The Impoverished King of Kings

J. D. Conley
March 8, 2015

One hundred years ago, Henry Barraclough, penned some of the most exquisite words ever set to music, when he wrote the beautiful hymn, "Ivory Palaces." The chorus states, "Out of the ivory palaces, Into a world of woe; Only His great eternal love, Made my Savior go."

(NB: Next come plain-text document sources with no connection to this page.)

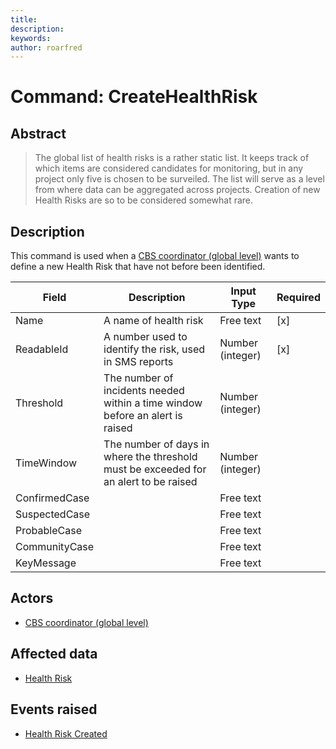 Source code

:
 ```yaml
---
title: 
description: 
keywords: 
author: roarfred
---
```

# Command: CreateHealthRisk

## Abstract
> The global list of health risks is a rather static list. It keeps track of which items are considered candidates for monitoring, but in any project only five is chosen to be surveiled. The list will serve as a level from where data can be aggregated across projects. Creation of new Health Risks are so to be considered somewhat rare.

## Description
This command is used when a [CBS coordinator (global level)](../../actors.md#cbs-coordinator---global-level) wants to define a new Health Risk that have not before been identified.

Field | Description | Input Type | Required
----- | ----------- | ---------- | --------
Name | A name of health risk | Free text | [x]
ReadableId | A number used to identify the risk, used in SMS reports | Number (integer) | [x]
Threshold | The number of incidents needed within a time window before an alert is raised | Number (integer) |
TimeWindow | The number of days in where the threshold must be exceeded for an alert to be raised | Number (integer) |
ConfirmedCase | | Free text | 
SuspectedCase | | Free text | 
ProbableCase | | Free text | 
CommunityCase | | Free text | 
KeyMessage | | Free text | 


## Actors
* [CBS coordinator (global level)](../../actors.md#cbs-coordinator---global-level)

## Affected data
* [Health Risk](../Aggregates/HealthRisk.md)

## Events raised
* [Health Risk Created](../Events/HealthRiskCreated.md) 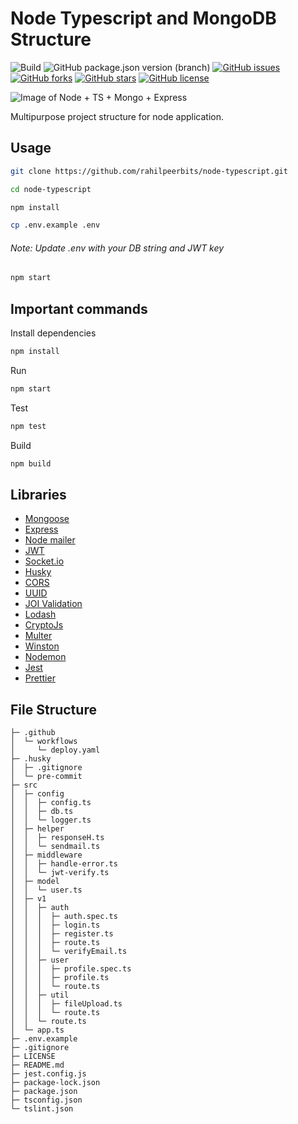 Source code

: # Node Typescript and MongoDB Structure

![Build](https://github.com/rahilpeerbits/node-typescript/actions/workflows/deploy.yaml/badge.svg)
![GitHub package.json version (branch)](https://img.shields.io/github/package-json/v/rahilpeerbits/node-typescript/master)
[![GitHub issues](https://img.shields.io/github/issues/rahilpeerbits/node-typescript)](https://github.com/rahilpeerbits/node-typescript/issues)
[![GitHub forks](https://img.shields.io/github/forks/rahilpeerbits/node-typescript)](https://github.com/rahilpeerbits/node-typescript/network)
[![GitHub stars](https://img.shields.io/github/stars/rahilpeerbits/node-typescript)](https://github.com/rahilpeerbits/node-typescript/stargazers)
[![GitHub license](https://img.shields.io/github/license/rahilpeerbits/node-typescript)](https://github.com/rahilpeerbits/node-typescript/blob/master/LICENSE)

![Image of Node + TS + Mongo + Express](https://i.ibb.co/P6Pk3dr/68747470733a2f2f692e6962622e636f2f6d4e72324358342f696d6167652e706e67-1.png)

Multipurpose project structure for node application.

## Usage

```bash
git clone https://github.com/rahilpeerbits/node-typescript.git
```

```bash
cd node-typescript
```

```bash
npm install
```

```bash
cp .env.example .env
```

###### Note: Update .env with your DB string and JWT key

```bash
npm start
```

## Important commands

Install dependencies

```bash
npm install
```

Run

```bash
npm start
```

Test

```bash
npm test
```

Build

```bash
npm build
```

## Libraries

- [Mongoose](https://www.npmjs.com/package/mongoose)
- [Express](https://www.npmjs.com/package/express)
- [Node mailer](https://www.npmjs.com/package/nodemailer)
- [JWT](https://www.npmjs.com/package/jsonwebtoken)
- [Socket.io](https://www.npmjs.com/package/socket.io)
- [Husky](https://www.npmjs.com/package/husky)
- [CORS](https://www.npmjs.com/package/cors)
- [UUID](https://www.npmjs.com/package/uuid)
- [JOI Validation](https://www.npmjs.com/package/joi)
- [Lodash](https://www.npmjs.com/package/lodash)
- [CryptoJs](https://www.npmjs.com/package/crypto-js)
- [Multer](https://www.npmjs.com/package/multer)
- [Winston](https://www.npmjs.com/package/winston)
- [Nodemon](https://www.npmjs.com/package/nodemon)
- [Jest](https://www.npmjs.com/package/jest)
- [Prettier](https://www.npmjs.com/package/prettier)

## File Structure

```
├─ .github
│  └─ workflows
│     └─ deploy.yaml
├─ .husky
│  ├─ .gitignore
│  └─ pre-commit
├─ src
│  ├─ config
│  │  ├─ config.ts
│  │  ├─ db.ts
│  │  └─ logger.ts
│  ├─ helper
│  │  ├─ responseH.ts
│  │  └─ sendmail.ts
│  ├─ middleware
│  │  ├─ handle-error.ts
│  │  └─ jwt-verify.ts
│  ├─ model
│  │  └─ user.ts
│  ├─ v1
│  │  ├─ auth
│  │  │  ├─ auth.spec.ts
│  │  │  ├─ login.ts
│  │  │  ├─ register.ts
│  │  │  ├─ route.ts
│  │  │  └─ verifyEmail.ts
│  │  ├─ user
│  │  │  ├─ profile.spec.ts
│  │  │  ├─ profile.ts
│  │  │  └─ route.ts
│  │  ├─ util
│  │  │  ├─ fileUpload.ts
│  │  │  └─ route.ts
│  │  └─ route.ts
│  └─ app.ts
├─ .env.example
├─ .gitignore
├─ LICENSE
├─ README.md
├─ jest.config.js
├─ package-lock.json
├─ package.json
├─ tsconfig.json
└─ tslint.json
```
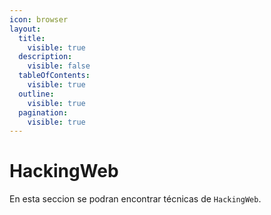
 ```yaml
---
icon: browser
layout:
  title:
    visible: true
  description:
    visible: false
  tableOfContents:
    visible: true
  outline:
    visible: true
  pagination:
    visible: true
---
```


# HackingWeb

En esta seccion se podran encontrar técnicas de `HackingWeb`.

One wonders if the lyricist had the words of 2Corinthians 8:9 in mind where Paul says: "For ye know the grace of our Lord Jesus Christ, that, though he was rich, yet for your sakes he became poor, that ye through his poverty might be rich." It is plainly taught here, and elsewhere in Scripture, that the poverty the Lord experienced was self induced. Poverty did not come to the King of kings by means of circumstances beyond His control. Rather, His destituteness and neediness was chosen by Him. Furthermore, the Bible tells us why Jesus chose a life of deprivation and want. Paul informed the Corinthians it was in order that they/we, "know the grace of our Lord Jesus Christ." Jesus, even though He was rich, surrendered His wealth that we might be rich. He showed great favor toward us when He left the ivory places to come to this world of woe. As the song correctly states, "Only His great eternal love, Made my Savior go."

Prior to His donning human flesh and dwelling among us, (Jn.l:14), Jesus strode within the gleaming palaces of ivoiy above. While there, He was on an equality with God the Father, yet He even gave that up reputing Himself as nothing. In place of His equality with God, He became a humble, obedient, human servant, who suffered death on a cross, (Phi.2:6-8). From the moment of His birth in the obscure hamlet of Bethlehem, (the house of bread), laid in a manger (a feeding trough), wrapped in swaddling clothes, (rags), the Son of God lived a materially meager life. And what did He gain by it? Nothing. He once told a scribe who said he would follow Him anywhere, "The foxes have holes, and the birds of the air have nests; but the Son of man hath not where to lay his head" (Mt.8:20). One gets the idea from the context of Mt.8, that after Jesus revealed the truth about His impoverished life, the scribe had a change of mind. How sad that most refuse to see Christ's sacrifice of heavenly riches, being replaced with earthly poverty, as an attraction to follow "the King of kings and the Lord of lords." (1Tim.6:15).

Jesus left the ivory palaces, departed from behind the jasper walls on behalf of others. Its because of this supreme sacrifice, this "unspeakable gift" (2Cor.9:15), we are blessed with the greatest wealth imaginable and can confidently say, "I shall enter my heavenly home, To dwell forever more."